Lama sekali gadis bermata jeli itu meyakinkan dosen walinya jika Arin benar-benar harus membatalkan beasiswanya. Tapi akhirnya, Dosen wali beranak tiga itu hanya bisa menghela nafas pasrah. Dia sangat menyayangkan pembatalan beasiswa itu, tapi dia berusaha mengerti keadaan Arin saat ini. 'Gadis malang.' batinya dalam hati.

Setelah menutup pembicaraan dengan wali yang sangat dihormatinya itu, Arin menghela nafas putus asa. Dipandanginya sungai yang ada di bawahnya saat ini. Air sungai itu begitu tenang, begitu damai. Sesaat Arin menyesatkan pikirannya sendiri. Apa rasanya jika ia menceburkan dirinya ke sungai yang tenang itu?

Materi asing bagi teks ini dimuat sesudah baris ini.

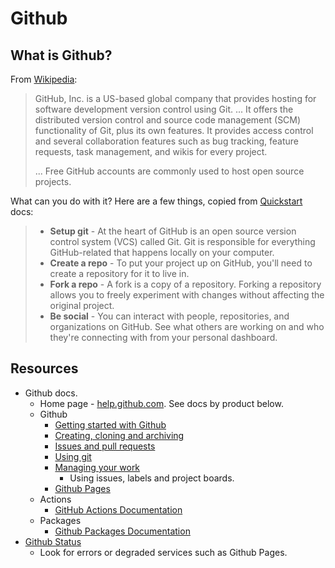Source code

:# Github

## What is Github?

From [Wikipedia](https://en.wikipedia.org/wiki/GitHub): 

> GitHub, Inc. is a US-based global company that provides hosting for software development version control using Git. ... It offers the distributed version control and source code management (SCM) functionality of Git, plus its own features. It provides access control and several collaboration features such as bug tracking, feature requests, task management, and wikis for every project.
>
> ... Free GitHub accounts are commonly used to host open source projects.


What can you do with it? Here are a few things, copied from [Quickstart](https://help.github.com/en/github/getting-started-with-github/quickstart) docs:

> - **Setup git** - At the heart of GitHub is an open source version control system (VCS) called Git. Git is responsible for everything GitHub-related that happens locally on your computer.
> - **Create a repo** - To put your project up on GitHub, you'll need to create a repository for it to live in.
> - **Fork a repo** - A fork is a copy of a repository. Forking a repository allows you to freely experiment with changes without affecting the original project.
> - **Be social** - You can interact with people, repositories, and organizations on GitHub. See what others are working on and who they're connecting with from your personal dashboard.


## Resources

- Github docs.
    - Home page - [help.github.com](help.github.com). See docs by product below.
    - Github
        - [Getting started with Github](https://help.github.com/en/github/getting-started-with-github)
        - [Creating, cloning and archiving](https://help.github.com/en/github/creating-cloning-and-archiving-repositories)
        - [Issues and pull requests](https://help.github.com/en/github/collaborating-with-issues-and-pull-requests)
        - [Using git](https://help.github.com/en/github/using-git)
        - [Managing your work](https://help.github.com/en/github/managing-your-work-on-github)
          - Using issues, labels and project boards.
        - [Github Pages](https://help.github.com/en/github/working-with-github-pages)
    - Actions
        - [GitHub Actions Documentation](https://help.github.com/en/actions)
    - Packages
        - [Github Packages Documentation](https://help.github.com/en/packages)
- [Github Status](https://www.githubstatus.com/)
    - Look for errors or degraded services such as Github Pages.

Apakah tubuhnya akan tenggelam?

Ataukah hanyut bersama aliran air itu??

Arin menggelengkan kepalanya cepat. Dia tidak ingin putus asa seperti ini. Itu bukan dirinya. Arin adalah seseorang yang selalu melihat bright sight dari apapun yang terjadi di dalam hidupnya. Dia yakin. Asal dia berusaha. Dia pasti akan menemukan jalan keluar dari setiap masalahnya. Ya, Pasti!

***

Semua terungkap. Apa yang tidak Arin ketahui kini semua sudah diketahuinya. Mulai dari hutang ayahnya sampai kenapa ayahnya bisa sampai terlilit hutang pada rentenir busuk itu.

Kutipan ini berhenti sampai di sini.